But let’s get back to the taser. As luck (i.e., the lazy screenwriter) would have it, Thornburg gets seated near Holly McClane. Now I understand as well as anybody that this man is a jerk. But Holly is viciously merciless toward him in this film. Yet the film really hasn’t set him up to be the kind of character who should just have all of this profound verbal abuse heaped upon him. Instead, it shows him whining about not being able to ride first class. That’s Steve Martin from Planes, Trains, and Automobiles. If you haven’t seen the first film, Holly’s invectives seem way out of line.

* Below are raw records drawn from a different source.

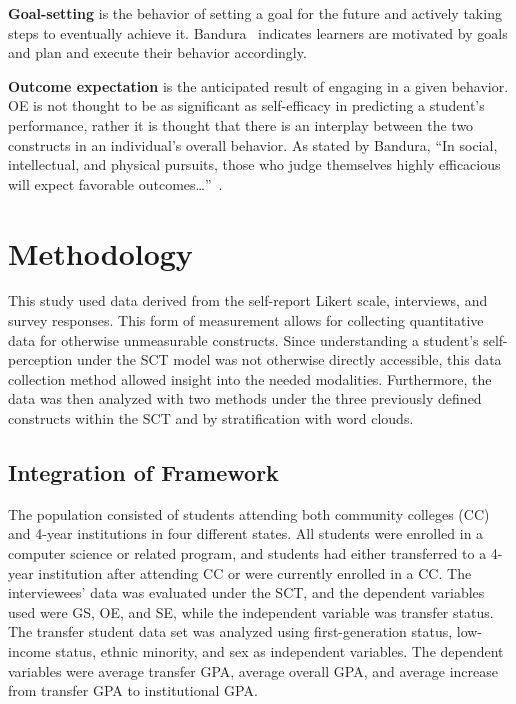 \documentclass{article}
\begin{document}
\small
\textbf{Goal-setting} is the behavior of setting a goal for the future and actively taking steps to eventually achieve it. Bandura~\cite{bandura1986social} indicates learners are motivated by goals and plan and execute their behavior accordingly.

\small
\textbf{Outcome expectation} is the anticipated result of engaging in a given behavior. OE is not thought to be as significant as self-efficacy in predicting a student's performance, rather it is thought that there is an interplay between the two constructs in an individual's overall behavior. As stated by Bandura, “In social, intellectual, and physical pursuits, those who judge themselves highly efficacious will expect favorable outcomes…”~\cite{bandura1986social}.


\section{Methodology}
\small
This study used data derived from the self-report Likert scale, interviews, and survey responses. This form of measurement allows for collecting quantitative data for otherwise unmeasurable constructs. Since understanding a student's self-perception under the SCT model was not otherwise directly accessible, this data collection method allowed insight into the needed modalities. Furthermore, the data was then analyzed with two methods under the three previously defined constructs within the SCT and by stratification with word clouds.

\subsection{Integration of Framework}
\small
The population consisted of students attending both community colleges (CC) and 4-year institutions in four different states.  All students were enrolled in a computer science or related program, and students had either transferred to a 4-year institution after attending CC or were currently enrolled in a CC. The interviewees' data was evaluated under the SCT, and the dependent variables used were GS, OE, and SE, while the independent variable was transfer status. The transfer student data set was analyzed using first-generation status, low-income status, ethnic minority, and sex as independent variables. The dependent variables were average transfer GPA, average overall GPA, and average increase from transfer GPA to institutional GPA.
\end{document}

That is, of course, until Thornburg inevitably puts the lives of the passengers in jeopardy in order to win journalism awards. Holly’s response is to grab the old lady’s taser and electro-shock Thornburg right in the freaking heart. This, ladies and gentlemen, is the woman whose lack of affection sends John McClane into a terrible spiral of alcoholism by the time of the third Die Hard film – this woman, the one who almost certainly just killed a man for acting the way people in coach always act. Now the movie is raising profound psychological questions about its main characters that I am not equipped to answer.
Not moving. Not breathing. Dead eyes. Yeah, he'll be fine.

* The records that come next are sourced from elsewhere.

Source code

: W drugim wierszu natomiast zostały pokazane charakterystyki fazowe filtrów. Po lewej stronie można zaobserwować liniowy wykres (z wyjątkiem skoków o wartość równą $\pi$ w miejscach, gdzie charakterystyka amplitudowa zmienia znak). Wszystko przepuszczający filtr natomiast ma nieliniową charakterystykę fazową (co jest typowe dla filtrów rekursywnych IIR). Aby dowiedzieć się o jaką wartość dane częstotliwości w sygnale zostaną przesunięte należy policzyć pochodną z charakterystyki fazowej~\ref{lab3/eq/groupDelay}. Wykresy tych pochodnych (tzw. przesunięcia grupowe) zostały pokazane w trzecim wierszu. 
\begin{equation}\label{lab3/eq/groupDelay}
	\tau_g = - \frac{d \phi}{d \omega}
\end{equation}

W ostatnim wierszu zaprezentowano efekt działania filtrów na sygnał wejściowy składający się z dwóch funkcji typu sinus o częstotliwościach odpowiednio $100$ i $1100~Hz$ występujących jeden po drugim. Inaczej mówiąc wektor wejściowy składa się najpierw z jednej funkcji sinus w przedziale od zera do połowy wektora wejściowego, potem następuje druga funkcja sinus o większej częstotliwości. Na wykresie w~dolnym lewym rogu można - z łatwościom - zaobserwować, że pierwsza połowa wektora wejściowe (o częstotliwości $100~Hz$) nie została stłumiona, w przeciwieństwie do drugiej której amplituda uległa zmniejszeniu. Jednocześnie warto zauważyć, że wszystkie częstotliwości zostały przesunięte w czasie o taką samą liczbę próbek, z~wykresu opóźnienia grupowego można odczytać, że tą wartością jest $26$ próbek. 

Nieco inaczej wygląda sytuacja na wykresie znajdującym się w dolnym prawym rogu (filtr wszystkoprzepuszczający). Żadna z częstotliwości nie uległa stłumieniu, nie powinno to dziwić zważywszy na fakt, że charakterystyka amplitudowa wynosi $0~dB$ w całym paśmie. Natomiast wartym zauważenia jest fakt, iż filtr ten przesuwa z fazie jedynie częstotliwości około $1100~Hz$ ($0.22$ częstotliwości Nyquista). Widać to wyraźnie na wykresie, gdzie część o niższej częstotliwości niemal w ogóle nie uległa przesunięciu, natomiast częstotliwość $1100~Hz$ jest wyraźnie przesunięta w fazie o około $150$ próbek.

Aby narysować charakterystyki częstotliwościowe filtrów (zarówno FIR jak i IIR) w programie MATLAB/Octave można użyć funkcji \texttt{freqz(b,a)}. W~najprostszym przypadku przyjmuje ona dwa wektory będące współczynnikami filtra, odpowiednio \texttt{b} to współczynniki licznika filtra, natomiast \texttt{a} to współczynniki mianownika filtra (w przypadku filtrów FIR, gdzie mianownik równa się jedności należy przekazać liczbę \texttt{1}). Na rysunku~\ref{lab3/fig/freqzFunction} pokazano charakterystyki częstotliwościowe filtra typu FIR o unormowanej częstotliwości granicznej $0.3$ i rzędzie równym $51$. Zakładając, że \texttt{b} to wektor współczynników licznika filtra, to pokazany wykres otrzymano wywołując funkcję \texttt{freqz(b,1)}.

Thornburg’s idiocy centers around his use of the airphone. This leads me to my absolute favorite plot hole in the film: The airphone on the plane can be used at any time during the story, even while terrorists are causing a major crisis at the airport. Since this is the case, then why, when the communications tower is prevented from contacting their airplanes by the terrorists, doesn’t anybody think to use the magnificent, wonderful, state-of-the-art airphones? Why was there so much buildup about them?

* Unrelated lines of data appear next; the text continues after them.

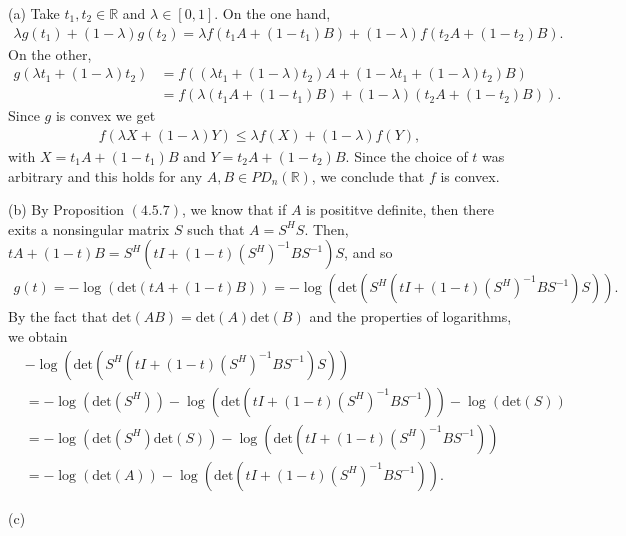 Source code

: \documentclass[letterpaper,12pt]{article}
\theoremstyle{definition}
\begin{document}
\begin{spacing}{1.3}{}
	(a)
	Take $t_1, t_2\in\mathbb R$ and $\lambda\in[0,1]$.
	On the one hand, 
	\begin{align*}
	\lambda g(t_1) + (1-\lambda)g(t_2) =
	\lambda f(t_1A+(1-t_1)B) + (1-\lambda)f(t_2A+(1-t_2)B).
	\end{align*}
	On the other, 
	\begin{align*}
	g(\lambda t_1 + (1-\lambda)t_2) &=
	f((\lambda t_1+(1-\lambda)t_2)A + (1-\lambda t_1+(1-\lambda)t_2)B)\\
	&=f(\lambda(t_1A+(1-t_1)B)+(1-\lambda)(t_2A+(1-t_2)B)).
	\end{align*}
	Since $g$ is convex we get
	\begin{align*}
	f(\lambda X+(1-\lambda)Y)\leq\lambda f(X)+(1-\lambda)f(Y),
	\end{align*}
	with $X=t_1A+(1-t_1)B$ and $Y=t_2A+(1-t_2)B$.
	Since the choice of $t$ was arbitrary and this holds for any $A,B\in PD_n(\mathbb R)$,
	we conclude that $f$ is convex.
	
	(b)
	By Proposition $(4.5.7)$, we know that if $A$ is posititve definite, then there exits a nonsingular matrix
	$S$ such that $A=S^HS$. Then, $tA+(1-t)B=S^H(tI+(1-t)(S^H)^{-1}BS^{-1})S$,
	and so
	\begin{align*}
	g(t) = -\log(\text{det}(tA+(1-t)B))=
	-\log(\text{det}(S^H(tI+(1-t)(S^H)^{-1}BS^{-1})S)).
	\end{align*}
	By the fact that $\text{det}(AB)=\text{det}(A)\text{det}(B)$ and the properties of logarithms,
	we obtain
	\begin{align*}
	&-\log(\text{det}(S^H(tI+(1-t)(S^H)^{-1}BS^{-1})S))\\
	&= -\log(\text{det}(S^H)) - \log(\text{det}(tI+(1-t)(S^H)^{-1}BS^{-1})) - \log(\text{det}(S))\\
	&=-\log(\text{det}(S^H)\text{det}(S)) - \log(\text{det}(tI+(1-t)(S^H)^{-1}BS^{-1}))\\
	&=-\log(\text{det}(A))- \log(\text{det}(tI+(1-t)(S^H)^{-1}BS^{-1})).
	\end{align*}
	
	(c)
	

\end{spacing}
\end{document}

The main plot of the movie is not much more coherent than that. Here are some of the film’s highlights:
John McClane talks out loud to himself.
John McClane uses spray paint to subdue an enemy.
John McClane kills Charlie McCarthy with scaffolding.
John McClane bites off a bad guy’s finger.
John McClane sends a fax!!!
Most importantly, John McClane befriends Marvin, the world’s weirdest and most irritating action hero ally in all of cinematic history.
What about the bad guys? Well, the first thing we see of the main villain is…um, rather awkward to explain. It’s him, in the nude, practicing martial arts. Again, this raises some difficult questions about what the director was trying to accomplish. Is this what he thinks the audience was paying to see? Who was the target demographic here? When I picture a stereotypical Die Hard fan, I don’t think of anyone who wants to see this man naked. To make things worse, the film seems like it’s trying to make a joke out of how much of this man’s nudity it shows us. If you’re going to watch this movie, then here’s a very important piece of advice, learned from a mistake I wish I’d never made: Do not – I repeat, DO NOT – look in the mirror.
Tai chi hard.
Fred Thompson plays the man in charge of air traffic control. I don’t know how airports work, or what the chain of command is, or even what Thompson’s character’s position is supposed to be. From what I can tell, his job title must be something like “Supreme Chancellor of the Airport.”
Supreme Chancellor Thompson delivers the most annoying lines in this movie, including his awful inspirational speech to the rest of air traffic control, which concludes with, “Stack ‘em, pack ‘em, and rack ‘em. Move,” after which the airport employees do indeed get moving right away on stacking, packing, and racking, um, “them,” whomever “they” may be.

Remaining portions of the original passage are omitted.